— Task instructions —
From the line with "[聊天](chat.md)| 在用户和应用之间进行一对一聊天 |" through the line with "列出聊天 (和关联会议) 中安装的应用。|", repeat the entries verbatim, both end lines included, and add nothing.

— Extracted material —

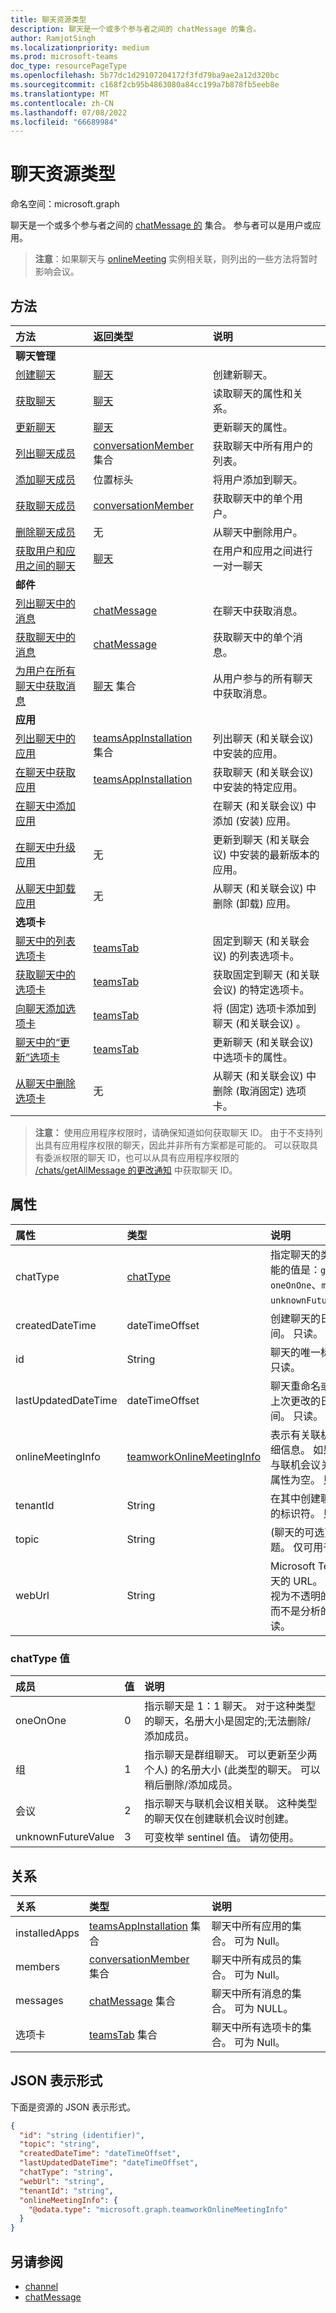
 ```yaml
---
title: 聊天资源类型
description: 聊天是一个或多个参与者之间的 chatMessage 的集合。
author: RamjotSingh
ms.localizationpriority: medium
ms.prod: microsoft-teams
doc_type: resourcePageType
ms.openlocfilehash: 5b77dc1d29107204172f3fd79ba9ae2a12d320bc
ms.sourcegitcommit: c168f2cb95b4863080a84cc199a7b878fb5eeb8e
ms.translationtype: MT
ms.contentlocale: zh-CN
ms.lasthandoff: 07/08/2022
ms.locfileid: "66689984"
---
```

# <a name="chat-resource-type"></a>聊天资源类型

命名空间：microsoft.graph

聊天是一个或多个参与者之间的 [chatMessage 的](chatmessage.md) 集合。 参与者可以是用户或应用。

> **注意**：如果聊天与 [onlineMeeting](../resources/onlinemeeting.md) 实例相关联，则列出的一些方法将暂时影响会议。

## <a name="methods"></a>方法

|  方法       |  返回类型  | 说明| 
|:---------------|:--------|:----------|
| **聊天管理** |||
|[创建聊天](../api/chat-post.md) | [聊天](chat.md) | 创建新聊天。| 
|[获取聊天](../api/chat-get.md) | [聊天](chat.md) | 读取聊天的属性和关系。| 
|[更新聊天](../api/chat-patch.md) | [聊天](chat.md) | 更新聊天的属性。|
|[列出聊天成员](../api/chat-list-members.md) | [conversationMember](conversationmember.md) 集合 | 获取聊天中所有用户的列表。| 
|[添加聊天成员](../api/chat-post-members.md) | 位置标头 | 将用户添加到聊天。| 
|[获取聊天成员](../api/chat-get-members.md) | [conversationMember](conversationmember.md) | 获取聊天中的单个用户。| 
|[删除聊天成员](../api/chat-delete-members.md)|无|从聊天中删除用户。|
|[获取用户和应用之间的聊天](../api/userscopeteamsappinstallation-get-chat.md) | [聊天](chat.md)| 在用户和应用之间进行一对一聊天 |
| **邮件** |||
|[列出聊天中的消息](../api/chat-list-messages.md)  | [chatMessage](../resources/chatmessage.md) | 在聊天中获取消息。 | 
|[获取聊天中的消息](../api/chatmessage-get.md)  | [chatMessage](../resources/chatmessage.md) | 获取聊天中的单个消息。 | 
|[为用户在所有聊天中获取消息](../api/chats-getallmessages.md)| [聊天](chat.md) 集合| 从用户参与的所有聊天中获取消息。 |
| **应用** |||
|[列出聊天中的应用](../api/chat-list-installedapps.md) |[teamsAppInstallation](teamsappinstallation.md) 集合 | 列出聊天 (和关联会议) 中安装的应用。|
|[在聊天中获取应用](../api/chat-get-installedapps.md) | [teamsAppInstallation](teamsappinstallation.md) | 获取聊天 (和关联会议) 中安装的特定应用。|
|[在聊天中添加应用](../api/chat-post-installedapps.md) | | 在聊天 (和关联会议) 中添加 (安装) 应用。|
|[在聊天中升级应用](../api/chat-teamsappinstallation-upgrade.md) | 无 | 更新到聊天 (和关联会议) 中安装的最新版本的应用。|
|[从聊天中卸载应用](../api/chat-delete-installedapps.md) | 无 | 从聊天 (和关联会议) 中删除 (卸载) 应用。|
| **选项卡** |||
|[聊天中的列表选项卡](../api/chat-list-tabs.md) | [teamsTab](teamstab.md) | 固定到聊天 (和关联会议) 的列表选项卡。|
|[获取聊天中的选项卡](../api/chat-get-tabs.md) | [teamsTab](teamstab.md) | 获取固定到聊天 (和关联会议) 的特定选项卡。|
|[向聊天添加选项卡](../api/chat-post-tabs.md) | [teamsTab](teamstab.md) | 将 (固定) 选项卡添加到聊天 (和关联会议) 。|
|[聊天中的“更新”选项卡](../api/chat-patch-tabs.md) | [teamsTab](teamstab.md) | 更新聊天 (和关联会议) 中选项卡的属性。|
|[从聊天中删除选项卡](../api/chat-delete-tabs.md) | 无 | 从聊天 (和关联会议) 中删除 (取消固定) 选项卡。|

>**注意：** 使用应用程序权限时，请确保知道如何获取聊天 ID。 由于不支持列出具有应用程序权限的聊天，因此并非所有方案都是可能的。 可以获取具有委派权限的聊天 ID，也可以从具有应用程序权限的 [/chats/getAllMessage 的更改通知](../api/subscription-post-subscriptions.md) 中获取聊天 ID。

## <a name="properties"></a>属性

| 属性   | 类型 |说明|
|:---------------|:--------|:----------|
| chatType| [chatType](../resources/chat.md#chattype-values) | 指定聊天的类型。 可能的值是：`group`、`oneOnOne`、`meeting`、`unknownFutureValue`。|
| createdDateTime| dateTimeOffset|  创建聊天的日期和时间。 只读。|
| id| String| 聊天的唯一标识符。 只读。|
| lastUpdatedDateTime| dateTimeOffset|  聊天重命名或成员列表上次更改的日期和时间。 只读。|
| onlineMeetingInfo | [teamworkOnlineMeetingInfo](../resources/teamworkonlinemeetinginfo.md) | 表示有关联机会议的详细信息。 如果聊天未与联机会议关联，则该属性为空。 只读。|
| tenantId| String | 在其中创建聊天的租户的标识符。 只读。|
| topic| String|   (聊天的可选) 主题或主题。 仅可用于群聊。|
| webUrl | String| Microsoft Teams 中聊天的 URL。 URL 应被视为不透明的 Blob，而不是分析的。 只读。 |

### <a name="chattype-values"></a>chatType 值 

| 成员             | 值 | 说明               |
| :----------------- | :---- | :------------------------ |
|oneOnOne            | 0     | 指示聊天是 1：1 聊天。 对于这种类型的聊天，名册大小是固定的;无法删除/添加成员。|
|组               | 1     | 指示聊天是群组聊天。 可以更新至少两个人) 的名册大小 (此类型的聊天。 可以稍后删除/添加成员。|
|会议             | 2     | 指示聊天与联机会议相关联。 这种类型的聊天仅在创建联机会议时创建。|
|unknownFutureValue  | 3     | 可变枚举 sentinel 值。 请勿使用。 |

## <a name="relationships"></a>关系

| 关系 | 类型 |说明|
|:---------------|:--------|:----------|
| installedApps | [teamsAppInstallation](teamsappinstallation.md) 集合 | 聊天中所有应用的集合。 可为 Null。 |
| members | [conversationMember](conversationmember.md) 集合 | 聊天中所有成员的集合。 可为 Null。 |
| messages | [chatMessage](chatmessage.md) 集合 | 聊天中所有消息的集合。 可为 NULL。 |
| 选项卡 | [teamsTab](teamstab.md) 集合 | 聊天中所有选项卡的集合。 可为 Null。 |

## <a name="json-representation"></a>JSON 表示形式

下面是资源的 JSON 表示形式。

<!-- {
  "blockType": "resource",
  "keyProperty": "id",
  "@odata.type": "microsoft.graph.chat"
}-->

```json
{
  "id": "string (identifier)",
  "topic": "string",
  "createdDateTime": "dateTimeOffset",
  "lastUpdatedDateTime": "dateTimeOffset",
  "chatType": "string",
  "webUrl": "string",
  "tenantId": "string",
  "onlineMeetingInfo": {
    "@odata.type": "microsoft.graph.teamworkOnlineMeetingInfo"
  }
}
```

## <a name="see-also"></a>另请参阅

- [channel](channel.md)
- [chatMessage](chatmessage.md)

<!-- uuid: 8fcb5dbc-d5aa-4681-8e31-b001d5168d79
2015-10-25 14:57:30 UTC -->
<!--
{
  "type": "#page.annotation",
  "description": "chat resource",
  "keywords": "",
  "section": "documentation",
  "tocPath": ""
}
-->


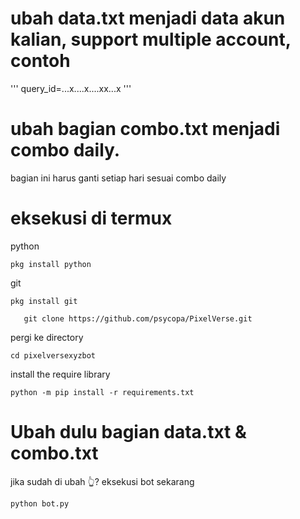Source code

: # ubah data.txt menjadi data akun kalian, support multiple account, contoh
''' query_id=...x....x....xx...x '''

# ubah bagian combo.txt menjadi combo daily.
bagian ini harus ganti setiap hari sesuai combo daily

# eksekusi di termux
python
   ```
   pkg install python
   ```

   git
   ```
   pkg install git
   ```
```shell
   git clone https://github.com/psycopa/PixelVerse.git
   ```
pergi ke directory
   ```
   cd pixelversexyzbot
   ```

install the require library
   ```
   python -m pip install -r requirements.txt
   ```
# Ubah dulu bagian data.txt & combo.txt

jika sudah di ubah 👆? eksekusi bot sekarang 
   ```
   python bot.py
   ```
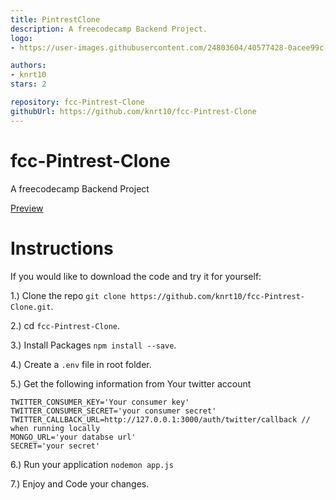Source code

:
 ```yaml
---
title: PintrestClone
description: A freecodecamp Backend Project.
logo:
- https://user-images.githubusercontent.com/24803604/40577428-0acee99c-6123-11e8-92cc-8e8efcbcfae8.jpg

authors:
- knrt10
stars: 2

repository: fcc-Pintrest-Clone
githubUrl: https://github.com/knrt10/fcc-Pintrest-Clone
---
```

# fcc-Pintrest-Clone

A freecodecamp Backend Project

<a href="https://shrouded-cupcake.glitch.me/">Preview</a>

# Instructions

If you would like to download the code and try it for yourself:

1.) Clone the repo ```git clone https://github.com/knrt10/fcc-Pintrest-Clone.git```.

2.) cd ```fcc-Pintrest-Clone```.

3.) Install Packages ```npm install --save```.

4.) Create a ```.env``` file in root folder.

5.) Get the following information from Your twitter account

```
TWITTER_CONSUMER_KEY='Your consumer key'
TWITTER_CONSUMER_SECRET='your consumer secret'
TWITTER_CALLBACK_URL=http://127.0.0.1:3000/auth/twitter/callback // when running locally
MONGO_URL='your databse url'
SECRET='your secret'
```

6.) Run your application ```nodemon app.js```

7.) Enjoy and Code your changes.
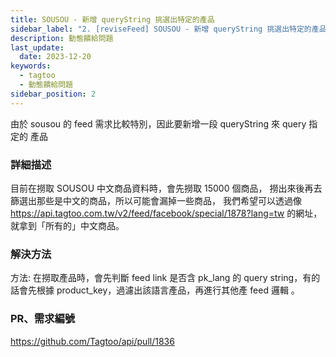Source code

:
 ```yaml
---
title: SOUSOU - 新增 queryString 挑選出特定的產品
sidebar_label: "2. [reviseFeed] SOUSOU - 新增 queryString 挑選出特定的產品"
description: 動態饋給問題
last_update:
  date: 2023-12-20
keywords:
  - tagtoo
  - 動態饋給問題
sidebar_position: 2
---
```



由於 sousou 的 feed 需求比較特別，因此要新增一段 queryString 來 query 指定的 產品



### 詳細描述     

目前在撈取 SOUSOU 中文商品資料時，會先撈取 15000 個商品，
撈出來後再去篩選出那些是中文的商品，所以可能會漏掉一些商品，
我們希望可以透過像 https://api.tagtoo.com.tw/v2/feed/facebook/special/1878?lang=tw 的網址，
就拿到「所有的」中文商品。


### 解決方法
方法: 在撈取產品時，會先判斷 feed link 是否含 pk_lang 的 query string，有的話會先根據 product_key，過濾出該語言產品，再進行其他產 feed 邏輯 。


### PR、需求編號
https://github.com/Tagtoo/api/pull/1836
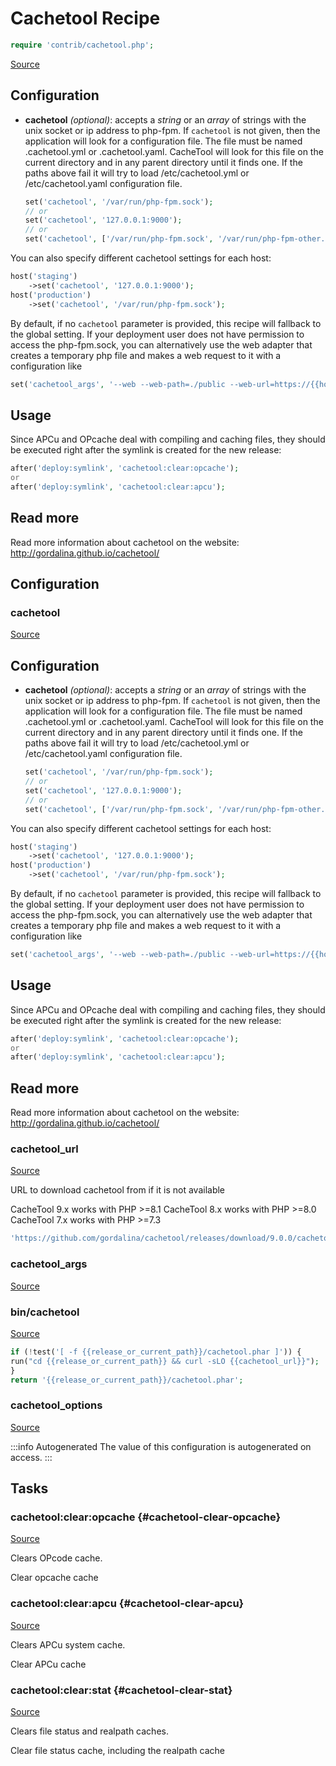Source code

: <!-- DO NOT EDIT THIS FILE! -->
<!-- Instead edit contrib/cachetool.php -->
<!-- Then run bin/docgen -->

# Cachetool Recipe

```php
require 'contrib/cachetool.php';
```

[Source](/contrib/cachetool.php)



## Configuration
- **cachetool** *(optional)*: accepts a *string* or an *array* of strings with the unix socket or ip address to php-fpm. If `cachetool` is not given, then the application will look for a configuration file. The file must be named .cachetool.yml or .cachetool.yaml. CacheTool will look for this file on the current directory and in any parent directory until it finds one. If the paths above fail it will try to load /etc/cachetool.yml or /etc/cachetool.yaml configuration file.
    ```php
    set('cachetool', '/var/run/php-fpm.sock');
    // or
    set('cachetool', '127.0.0.1:9000');
    // or
    set('cachetool', ['/var/run/php-fpm.sock', '/var/run/php-fpm-other.sock']);
    ```
You can also specify different cachetool settings for each host:
```php
host('staging')
    ->set('cachetool', '127.0.0.1:9000');
host('production')
    ->set('cachetool', '/var/run/php-fpm.sock');
```
By default, if no `cachetool` parameter is provided, this recipe will fallback to the global setting.
If your deployment user does not have permission to access the php-fpm.sock, you can alternatively use
the web adapter that creates a temporary php file and makes a web request to it with a configuration like
```php
set('cachetool_args', '--web --web-path=./public --web-url=https://{{hostname}}');
```
## Usage
Since APCu and OPcache deal with compiling and caching files, they should be executed right after the symlink is created for the new release:
```php
after('deploy:symlink', 'cachetool:clear:opcache');
or
after('deploy:symlink', 'cachetool:clear:apcu');
```
## Read more
Read more information about cachetool on the website:
http://gordalina.github.io/cachetool/


## Configuration
### cachetool
[Source](https://github.com/deployphp/deployer/blob/master/contrib/cachetool.php#L51)

## Configuration
- **cachetool** *(optional)*: accepts a *string* or an *array* of strings with the unix socket or ip address to php-fpm. If `cachetool` is not given, then the application will look for a configuration file. The file must be named .cachetool.yml or .cachetool.yaml. CacheTool will look for this file on the current directory and in any parent directory until it finds one. If the paths above fail it will try to load /etc/cachetool.yml or /etc/cachetool.yaml configuration file.
    ```php
    set('cachetool', '/var/run/php-fpm.sock');
    // or
    set('cachetool', '127.0.0.1:9000');
    // or
    set('cachetool', ['/var/run/php-fpm.sock', '/var/run/php-fpm-other.sock']);
    ```
You can also specify different cachetool settings for each host:
```php
host('staging')
    ->set('cachetool', '127.0.0.1:9000');
host('production')
    ->set('cachetool', '/var/run/php-fpm.sock');
```
By default, if no `cachetool` parameter is provided, this recipe will fallback to the global setting.
If your deployment user does not have permission to access the php-fpm.sock, you can alternatively use
the web adapter that creates a temporary php file and makes a web request to it with a configuration like
```php
set('cachetool_args', '--web --web-path=./public --web-url=https://{{hostname}}');
```
## Usage
Since APCu and OPcache deal with compiling and caching files, they should be executed right after the symlink is created for the new release:
```php
after('deploy:symlink', 'cachetool:clear:opcache');
or
after('deploy:symlink', 'cachetool:clear:apcu');
```
## Read more
Read more information about cachetool on the website:
http://gordalina.github.io/cachetool/



### cachetool_url
[Source](https://github.com/deployphp/deployer/blob/master/contrib/cachetool.php#L59)

URL to download cachetool from if it is not available

CacheTool 9.x works with PHP >=8.1
CacheTool 8.x works with PHP >=8.0
CacheTool 7.x works with PHP >=7.3

```php title="Default value"
'https://github.com/gordalina/cachetool/releases/download/9.0.0/cachetool.phar'
```


### cachetool_args
[Source](https://github.com/deployphp/deployer/blob/master/contrib/cachetool.php#L60)





### bin/cachetool
[Source](https://github.com/deployphp/deployer/blob/master/contrib/cachetool.php#L61)



```php title="Default value"
if (!test('[ -f {{release_or_current_path}}/cachetool.phar ]')) {
run("cd {{release_or_current_path}} && curl -sLO {{cachetool_url}}");
}
return '{{release_or_current_path}}/cachetool.phar';
```


### cachetool_options
[Source](https://github.com/deployphp/deployer/blob/master/contrib/cachetool.php#L67)


:::info Autogenerated
The value of this configuration is autogenerated on access.
:::





## Tasks

### cachetool:clear:opcache {#cachetool-clear-opcache}
[Source](https://github.com/deployphp/deployer/blob/master/contrib/cachetool.php#L89)

Clears OPcode cache.

Clear opcache cache


### cachetool:clear:apcu {#cachetool-clear-apcu}
[Source](https://github.com/deployphp/deployer/blob/master/contrib/cachetool.php#L100)

Clears APCu system cache.

Clear APCu cache


### cachetool:clear:stat {#cachetool-clear-stat}
[Source](https://github.com/deployphp/deployer/blob/master/contrib/cachetool.php#L111)

Clears file status and realpath caches.

Clear file status cache, including the realpath cache


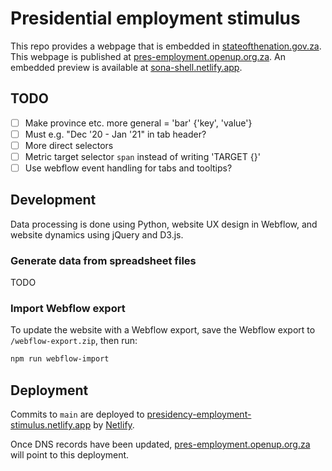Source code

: # Presidential employment stimulus

This repo provides a webpage that is embedded in [stateofthenation.gov.za](https://www.stateofthenation.gov.za/). This webpage is published at [pres-employment.openup.org.za](https://pres-employment.openup.org.za). An embedded preview is available at [sona-shell.netlify.app](https://sona-shell.netlify.app).

## TODO

- [ ] Make province etc. more general = 'bar' {'key', 'value'}
- [ ] Must e.g. "Dec '20 - Jan '21" in tab header?
- [ ] More direct selectors
- [ ] Metric target selector `span` instead of writing 'TARGET {}'
- [ ] Use webflow event handling for tabs and tooltips?

## Development

Data processing is done using Python, website UX design in Webflow, and website dynamics using jQuery and D3.js.

### Generate data from spreadsheet files

TODO

### Import Webflow export

To update the website with a Webflow export, save the Webflow export to `/webflow-export.zip`, then run:

```bash
npm run webflow-import
```

## Deployment

Commits to `main` are deployed to [presidency-employment-stimulus.netlify.app](https://presidency-employment-stimulus.netlify.app) by [Netlify](https://app.netlify.com/sites/presidency-employment-stimulus).

Once DNS records have been updated, [pres-employment.openup.org.za](http://pres-employment.openup.org.za) will point to this deployment.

— Answer area —
|[获取用户和应用之间的聊天](../api/userscopeteamsappinstallation-get-chat.md) | [聊天](chat.md)| 在用户和应用之间进行一对一聊天 |
| **邮件** |||
|[列出聊天中的消息](../api/chat-list-messages.md)  | [chatMessage](../resources/chatmessage.md) | 在聊天中获取消息。 | 
|[获取聊天中的消息](../api/chatmessage-get.md)  | [chatMessage](../resources/chatmessage.md) | 获取聊天中的单个消息。 | 
|[为用户在所有聊天中获取消息](../api/chats-getallmessages.md)| [聊天](chat.md) 集合| 从用户参与的所有聊天中获取消息。 |
| **应用** |||
|[列出聊天中的应用](../api/chat-list-installedapps.md) |[teamsAppInstallation](teamsappinstallation.md) 集合 | 列出聊天 (和关联会议) 中安装的应用。|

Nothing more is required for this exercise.